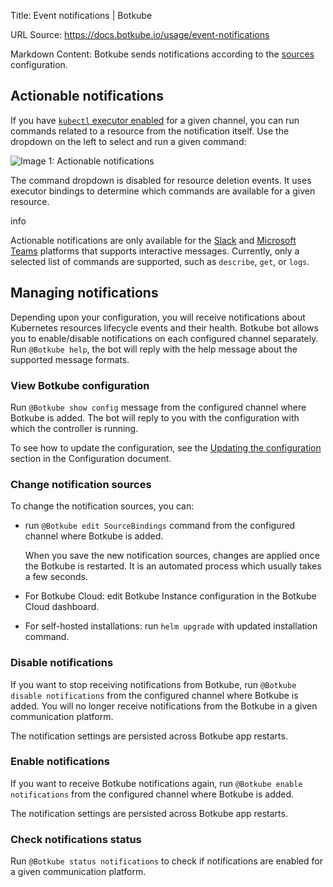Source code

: Title: Event notifications | Botkube

URL Source: https://docs.botkube.io/usage/event-notifications

Markdown Content:
Botkube sends notifications according to the [sources](https://docs.botkube.io/configuration/source/) configuration.

Actionable notifications[​](#actionable-notifications "Direct link to Actionable notifications")
------------------------------------------------------------------------------------------------

If you have [`kubectl` executor enabled](https://docs.botkube.io/next/configuration/executor/kubectl) for a given channel, you can run commands related to a resource from the notification itself. Use the dropdown on the left to select and run a given command:

![Image 1: Actionable notifications](https://docs.botkube.io/assets/images/actionable-notifications-ecd604b0208681c84ea907e404bdceed.png)

The command dropdown is disabled for resource deletion events. It uses executor bindings to determine which commands are available for a given resource.

info

Actionable notifications are only available for the [Slack](https://docs.botkube.io/installation/slack/) and [Microsoft Teams](https://docs.botkube.io/installation/teams/) platforms that supports interactive messages. Currently, only a selected list of commands are supported, such as `describe`, `get`, or `logs`.

Managing notifications[​](#managing-notifications "Direct link to Managing notifications")
------------------------------------------------------------------------------------------

Depending upon your configuration, you will receive notifications about Kubernetes resources lifecycle events and their health. Botkube bot allows you to enable/disable notifications on each configured channel separately. Run `@Botkube help`, the bot will reply with the help message about the supported message formats.

### View Botkube configuration[​](#view-botkube-configuration "Direct link to View Botkube configuration")

Run `@Botkube show config` message from the configured channel where Botkube is added. The bot will reply to you with the configuration with which the controller is running.

To see how to update the configuration, see the [Updating the configuration](https://docs.botkube.io/configuration/#updating-the-configuration) section in the Configuration document.

### Change notification sources[​](#change-notification-sources "Direct link to Change notification sources")

To change the notification sources, you can:

*   run `@Botkube edit SourceBindings` command from the configured channel where Botkube is added.
    
    When you save the new notification sources, changes are applied once the Botkube is restarted. It is an automated process which usually takes a few seconds.
    
*   For Botkube Cloud: edit Botkube Instance configuration in the Botkube Cloud dashboard.
    
*   For self-hosted installations: run `helm upgrade` with updated installation command.
    

### Disable notifications[​](#disable-notifications "Direct link to Disable notifications")

If you want to stop receiving notifications from Botkube, run `@Botkube disable notifications` from the configured channel where Botkube is added. You will no longer receive notifications from the Botkube in a given communication platform.

The notification settings are persisted across Botkube app restarts.

### Enable notifications[​](#enable-notifications "Direct link to Enable notifications")

If you want to receive Botkube notifications again, run `@Botkube enable notifications` from the configured channel where Botkube is added.

The notification settings are persisted across Botkube app restarts.

### Check notifications status[​](#check-notifications-status "Direct link to Check notifications status")

Run `@Botkube status notifications` to check if notifications are enabled for a given communication platform.
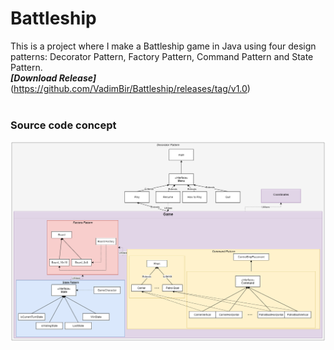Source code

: # Battleship
This is a project where I make a Battleship game in Java using four design patterns: Decorator Pattern, Factory Pattern, Command Pattern and State Pattern.
<br />
***[Download Release]***(https://github.com/VadimBir/Battleship/releases/tag/v1.0)
<br />
<br />
### Source code concept 
![Screenshot](BattelshipGameCodeMap.png)
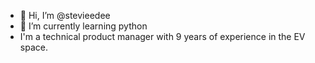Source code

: - 👋 Hi, I’m @stevieedee
- 🌱 I’m currently learning python
- I'm a technical product manager with 9 years of experience in the EV space.


<!---
stevieedee/stevieedee is a ✨ special ✨ repository because its `README.md` (this file) appears on your GitHub profile.
You can click the Preview link to take a look at your changes.
--->
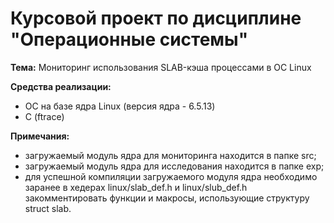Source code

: # Курсовой проект по дисциплине "Операционные системы"

**Тема:** Мониторинг использования SLAB-кэша процессами в ОС Linux

**Средства реализации:**
- ОС на базе ядра Linux (версия ядра - 6.5.13)
- C (ftrace)

**Примечания:**
- загружаемый модуль ядра для мониторинга находится в папке src;
- загружаемый модуль ядра для исследования находится в папке exp;
- для успешной компиляции загружаемого модуля ядра необходимо заранее в хедерах linux/slab_def.h и linux/slub_def.h закомментировать функции и макросы, использующие структуру struct slab.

## EXERCISE DIRECTIONS
Find the word "модуль" in the records, and report each line that has it.

## YOUR SOLUTION
- загружаемый модуль ядра для мониторинга находится в папке src;
- загружаемый модуль ядра для исследования находится в папке exp;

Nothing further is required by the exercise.